Is marriage a hard thing for people to be in successfully over a long time?
Our model today is, “I want you to be whatever I always wanted from marriage: companionship, economic support, family life, social status. I also want you to be my best friend, my trusted confidant, my passionate lover for the long haul. I want you to be the best parent, my intellectual equal, the one to inspire me in my career. I want you to be my anchor, my wave. I want you to offer me security and stability and predictability and I want you to give me transcendence and awe and mystery and surprise.” It’s one person to give us what once an entire village would provide.
You say that there are three components to infidelity: secrecy, sexual alchemy—which would be a great name for a band, by the way—and emotional involvement. How do those components play out?
Any infidelity is organized around secrecy. Emotional infidelity is about going to someone else to share parts of yourself. The most interesting one for me was the concept of sexual alchemy: When I asked people all over the world what they experience in infidelity, they said that they feel alive for the first time in a long time. They experience a sense of energy, of renewal, of vitality.
The immediate pushback is, “You are so selfish. You don’t think that I wanted to feel alive? And now by the way, you killed me essentially, so now you’re alive and I’m dead because of what you did.”

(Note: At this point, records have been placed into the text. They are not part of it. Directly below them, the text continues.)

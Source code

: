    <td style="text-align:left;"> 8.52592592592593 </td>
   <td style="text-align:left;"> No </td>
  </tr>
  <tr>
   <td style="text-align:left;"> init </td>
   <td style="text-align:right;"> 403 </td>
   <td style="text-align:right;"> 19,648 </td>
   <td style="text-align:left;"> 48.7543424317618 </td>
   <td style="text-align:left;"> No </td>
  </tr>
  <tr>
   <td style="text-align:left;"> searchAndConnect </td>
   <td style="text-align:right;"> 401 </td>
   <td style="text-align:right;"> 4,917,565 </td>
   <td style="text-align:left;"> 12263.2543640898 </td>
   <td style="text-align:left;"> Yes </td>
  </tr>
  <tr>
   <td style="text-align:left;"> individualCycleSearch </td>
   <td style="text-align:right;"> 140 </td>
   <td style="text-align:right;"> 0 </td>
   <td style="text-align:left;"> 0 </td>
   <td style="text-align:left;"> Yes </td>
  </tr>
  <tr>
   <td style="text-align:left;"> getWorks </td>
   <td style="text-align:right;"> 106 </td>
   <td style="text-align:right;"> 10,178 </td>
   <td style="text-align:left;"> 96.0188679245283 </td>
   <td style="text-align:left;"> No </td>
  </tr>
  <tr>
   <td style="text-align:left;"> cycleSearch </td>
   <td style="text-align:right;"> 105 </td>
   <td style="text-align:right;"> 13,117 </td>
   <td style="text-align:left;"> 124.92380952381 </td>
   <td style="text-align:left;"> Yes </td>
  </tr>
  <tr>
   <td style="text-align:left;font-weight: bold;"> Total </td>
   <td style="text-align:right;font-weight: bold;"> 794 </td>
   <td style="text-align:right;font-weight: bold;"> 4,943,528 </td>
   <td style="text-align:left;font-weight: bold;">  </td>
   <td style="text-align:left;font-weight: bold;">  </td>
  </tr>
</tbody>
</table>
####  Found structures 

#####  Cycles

That’s right. It is selfish. Affairs are plots of entitlement, things that you give to yourself with a host of rationalizations for why you deserve it. Every organism needs to grow in order to thrive. If it goes stale, it will fossilize. In the beginning of a relationship, you live face-to-face and then you spend years living side by side. What this crisis of infidelity does to some people is it puts them back face-to-face, and shows them what they stand to lose. It’s part of the conversations that you wish people would have when things are good, not after a crisis. I imagine a world where people can experience a sense of vitality and aliveness in relationships because—more than anything else—the quality of our relationships determine the quality of our lives.